→ EXERCISE INSTRUCTIONS
After finding the line with "- Stores the first" in the data below, set down exactly each line through the one with "- Stores whether the user is", inclusive, and stop there.

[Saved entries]
────────────────────────────────────────

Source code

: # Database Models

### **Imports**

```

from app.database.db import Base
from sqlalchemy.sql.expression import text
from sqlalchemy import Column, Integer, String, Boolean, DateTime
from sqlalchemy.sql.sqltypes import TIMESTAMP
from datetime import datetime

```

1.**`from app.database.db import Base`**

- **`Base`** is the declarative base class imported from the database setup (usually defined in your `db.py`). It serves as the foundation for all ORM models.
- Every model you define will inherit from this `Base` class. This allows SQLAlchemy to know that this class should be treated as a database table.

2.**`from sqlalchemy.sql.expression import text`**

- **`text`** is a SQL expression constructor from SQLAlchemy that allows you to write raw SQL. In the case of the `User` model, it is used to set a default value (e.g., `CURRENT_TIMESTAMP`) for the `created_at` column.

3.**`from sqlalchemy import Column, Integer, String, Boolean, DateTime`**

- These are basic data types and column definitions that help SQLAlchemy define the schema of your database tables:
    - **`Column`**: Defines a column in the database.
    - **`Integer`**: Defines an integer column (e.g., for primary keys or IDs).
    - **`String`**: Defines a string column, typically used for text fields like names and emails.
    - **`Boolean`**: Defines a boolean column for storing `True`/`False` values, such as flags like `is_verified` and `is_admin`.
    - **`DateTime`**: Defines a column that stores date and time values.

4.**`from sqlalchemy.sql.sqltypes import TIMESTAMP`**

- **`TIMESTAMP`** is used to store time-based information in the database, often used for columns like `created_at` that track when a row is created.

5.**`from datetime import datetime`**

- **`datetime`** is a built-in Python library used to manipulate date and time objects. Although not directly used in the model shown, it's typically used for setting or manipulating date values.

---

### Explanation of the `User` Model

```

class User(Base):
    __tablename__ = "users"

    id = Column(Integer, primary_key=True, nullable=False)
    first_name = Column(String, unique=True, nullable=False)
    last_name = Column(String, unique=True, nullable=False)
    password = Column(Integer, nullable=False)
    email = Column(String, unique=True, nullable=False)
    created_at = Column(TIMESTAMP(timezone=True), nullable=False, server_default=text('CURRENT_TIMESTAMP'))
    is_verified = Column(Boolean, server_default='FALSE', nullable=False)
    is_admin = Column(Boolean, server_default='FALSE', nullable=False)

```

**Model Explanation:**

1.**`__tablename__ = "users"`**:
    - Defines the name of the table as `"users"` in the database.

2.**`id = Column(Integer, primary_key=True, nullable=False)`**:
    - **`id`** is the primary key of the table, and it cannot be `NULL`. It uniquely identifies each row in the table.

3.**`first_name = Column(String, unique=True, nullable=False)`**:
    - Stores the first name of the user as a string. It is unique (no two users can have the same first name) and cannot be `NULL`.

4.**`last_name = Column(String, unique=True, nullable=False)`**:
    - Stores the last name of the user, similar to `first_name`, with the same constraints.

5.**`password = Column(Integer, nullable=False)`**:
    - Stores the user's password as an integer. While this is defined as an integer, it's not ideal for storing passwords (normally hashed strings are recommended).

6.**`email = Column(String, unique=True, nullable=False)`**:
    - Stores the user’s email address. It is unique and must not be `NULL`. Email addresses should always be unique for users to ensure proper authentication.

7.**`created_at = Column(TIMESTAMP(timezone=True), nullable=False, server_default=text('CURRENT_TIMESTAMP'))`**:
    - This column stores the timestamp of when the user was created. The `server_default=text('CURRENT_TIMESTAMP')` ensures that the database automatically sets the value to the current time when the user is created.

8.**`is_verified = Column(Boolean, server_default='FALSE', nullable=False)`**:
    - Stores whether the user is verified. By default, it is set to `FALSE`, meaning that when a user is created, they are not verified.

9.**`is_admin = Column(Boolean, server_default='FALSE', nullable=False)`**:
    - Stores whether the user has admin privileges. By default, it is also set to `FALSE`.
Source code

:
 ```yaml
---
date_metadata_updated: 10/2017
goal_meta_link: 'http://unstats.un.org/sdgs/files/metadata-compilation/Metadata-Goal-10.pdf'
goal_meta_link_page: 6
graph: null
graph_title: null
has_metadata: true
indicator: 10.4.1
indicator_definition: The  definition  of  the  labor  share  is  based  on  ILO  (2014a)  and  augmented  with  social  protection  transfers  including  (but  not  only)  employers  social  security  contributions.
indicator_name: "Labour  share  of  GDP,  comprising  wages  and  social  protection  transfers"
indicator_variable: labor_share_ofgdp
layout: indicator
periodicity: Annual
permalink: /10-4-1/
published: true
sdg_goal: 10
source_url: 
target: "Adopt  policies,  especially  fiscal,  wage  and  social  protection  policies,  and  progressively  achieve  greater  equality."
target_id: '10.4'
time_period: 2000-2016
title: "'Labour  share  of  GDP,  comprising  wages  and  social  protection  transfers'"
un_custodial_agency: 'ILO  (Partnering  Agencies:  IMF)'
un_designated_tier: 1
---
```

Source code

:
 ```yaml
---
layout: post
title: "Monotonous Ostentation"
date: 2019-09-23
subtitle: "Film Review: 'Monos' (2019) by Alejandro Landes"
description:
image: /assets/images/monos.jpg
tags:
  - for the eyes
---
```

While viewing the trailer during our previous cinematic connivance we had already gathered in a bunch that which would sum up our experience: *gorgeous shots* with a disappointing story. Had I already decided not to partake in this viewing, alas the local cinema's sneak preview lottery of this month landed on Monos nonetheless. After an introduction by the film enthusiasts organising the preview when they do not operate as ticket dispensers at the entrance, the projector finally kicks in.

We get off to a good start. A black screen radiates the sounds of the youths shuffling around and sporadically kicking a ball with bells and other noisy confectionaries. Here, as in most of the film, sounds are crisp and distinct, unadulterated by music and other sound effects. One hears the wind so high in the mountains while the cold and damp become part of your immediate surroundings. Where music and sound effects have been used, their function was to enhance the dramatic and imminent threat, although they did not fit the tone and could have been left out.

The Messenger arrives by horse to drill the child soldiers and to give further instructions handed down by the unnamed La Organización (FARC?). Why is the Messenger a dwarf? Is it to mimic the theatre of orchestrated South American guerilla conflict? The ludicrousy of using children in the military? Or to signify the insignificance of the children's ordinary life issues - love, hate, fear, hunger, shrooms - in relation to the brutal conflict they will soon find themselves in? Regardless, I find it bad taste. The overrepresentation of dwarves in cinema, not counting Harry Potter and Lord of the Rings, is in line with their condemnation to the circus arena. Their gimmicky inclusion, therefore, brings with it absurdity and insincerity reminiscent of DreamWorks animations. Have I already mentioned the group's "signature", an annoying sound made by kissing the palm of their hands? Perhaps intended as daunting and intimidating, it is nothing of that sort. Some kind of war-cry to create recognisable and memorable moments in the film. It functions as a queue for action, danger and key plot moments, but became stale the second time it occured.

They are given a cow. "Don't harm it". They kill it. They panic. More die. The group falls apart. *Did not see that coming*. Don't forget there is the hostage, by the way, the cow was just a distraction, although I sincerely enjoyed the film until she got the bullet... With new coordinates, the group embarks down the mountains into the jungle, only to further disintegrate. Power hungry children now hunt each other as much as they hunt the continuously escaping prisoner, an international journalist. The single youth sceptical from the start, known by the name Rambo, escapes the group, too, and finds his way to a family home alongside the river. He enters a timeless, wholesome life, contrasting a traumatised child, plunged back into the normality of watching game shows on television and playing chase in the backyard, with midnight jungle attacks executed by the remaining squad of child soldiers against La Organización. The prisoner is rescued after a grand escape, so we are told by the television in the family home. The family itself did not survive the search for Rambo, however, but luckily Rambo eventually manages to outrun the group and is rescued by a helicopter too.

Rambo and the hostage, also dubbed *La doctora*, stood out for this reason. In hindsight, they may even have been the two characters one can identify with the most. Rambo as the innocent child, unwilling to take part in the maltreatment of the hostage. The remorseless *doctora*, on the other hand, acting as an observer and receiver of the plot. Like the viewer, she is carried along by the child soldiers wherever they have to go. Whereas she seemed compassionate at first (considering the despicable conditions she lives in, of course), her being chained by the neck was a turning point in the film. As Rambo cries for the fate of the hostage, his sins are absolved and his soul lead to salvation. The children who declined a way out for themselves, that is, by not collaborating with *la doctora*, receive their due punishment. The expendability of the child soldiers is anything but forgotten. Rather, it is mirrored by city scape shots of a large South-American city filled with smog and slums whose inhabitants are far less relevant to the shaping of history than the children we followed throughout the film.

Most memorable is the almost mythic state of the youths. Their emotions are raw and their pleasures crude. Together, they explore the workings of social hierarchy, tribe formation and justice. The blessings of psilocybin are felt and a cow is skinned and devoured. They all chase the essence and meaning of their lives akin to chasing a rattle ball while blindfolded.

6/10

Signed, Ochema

────────────────────────────────────────

→ RESPONSE BOX
    - Stores the first name of the user as a string. It is unique (no two users can have the same first name) and cannot be `NULL`.

4.**`last_name = Column(String, unique=True, nullable=False)`**:
    - Stores the last name of the user, similar to `first_name`, with the same constraints.

5.**`password = Column(Integer, nullable=False)`**:
    - Stores the user's password as an integer. While this is defined as an integer, it's not ideal for storing passwords (normally hashed strings are recommended).

6.**`email = Column(String, unique=True, nullable=False)`**:
    - Stores the user’s email address. It is unique and must not be `NULL`. Email addresses should always be unique for users to ensure proper authentication.

7.**`created_at = Column(TIMESTAMP(timezone=True), nullable=False, server_default=text('CURRENT_TIMESTAMP'))`**:
    - This column stores the timestamp of when the user was created. The `server_default=text('CURRENT_TIMESTAMP')` ensures that the database automatically sets the value to the current time when the user is created.

8.**`is_verified = Column(Boolean, server_default='FALSE', nullable=False)`**:
    - Stores whether the user is verified. By default, it is set to `FALSE`, meaning that when a user is created, they are not verified.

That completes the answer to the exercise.